[ENTRIES SHOWN]
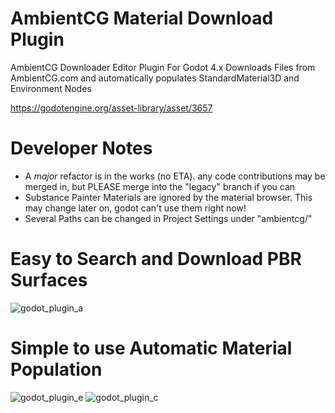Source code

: # AmbientCG Material Download Plugin

  AmbientCG Downloader Editor Plugin For Godot 4.x
  Downloads Files from AmbientCG.com and automatically populates StandardMaterial3D and Environment Nodes
  
  https://godotengine.org/asset-library/asset/3657

# Developer Notes
  - A *major* refactor is in the works (no ETA). any code contributions may be merged in, but PLEASE merge into the "legacy" branch if you can
  - Substance Painter Materials are ignored by the material browser. This may change later on, godot can't use them right now!
  - Several Paths can be changed in Project Settings under "ambientcg/"

# Easy to Search and Download PBR Surfaces

![godot_plugin_a](https://github.com/user-attachments/assets/8158dcb9-888a-448b-ab95-9815ee1fd8ad)

# Simple to use Automatic Material Population

![godot_plugin_e](https://github.com/user-attachments/assets/df1bb780-6c91-48f4-bde4-b340ca57454a) ![godot_plugin_c](https://github.com/user-attachments/assets/45392721-0bd4-413f-9372-117cdcd12aae)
[/ENTRIES SHOWN]
### [THE TASK]
I'd like every record transcribed exactly, with no pictures carried over.

### [OUTPUT OF THE TASK]
Source code

: # AmbientCG Material Download Plugin

  AmbientCG Downloader Editor Plugin For Godot 4.x
  Downloads Files from AmbientCG.com and automatically populates StandardMaterial3D and Environment Nodes
  
  https://godotengine.org/asset-library/asset/3657

# Developer Notes
  - A *major* refactor is in the works (no ETA). any code contributions may be merged in, but PLEASE merge into the "legacy" branch if you can
  - Substance Painter Materials are ignored by the material browser. This may change later on, godot can't use them right now!
  - Several Paths can be changed in Project Settings under "ambientcg/"

# Easy to Search and Download PBR Surfaces

![godot_plugin_a](https://github.com/user-attachments/assets/8158dcb9-888a-448b-ab95-9815ee1fd8ad)

# Simple to use Automatic Material Population

![godot_plugin_e](https://github.com/user-attachments/assets/df1bb780-6c91-48f4-bde4-b340ca57454a) ![godot_plugin_c](https://github.com/user-attachments/assets/45392721-0bd4-413f-9372-117cdcd12aae)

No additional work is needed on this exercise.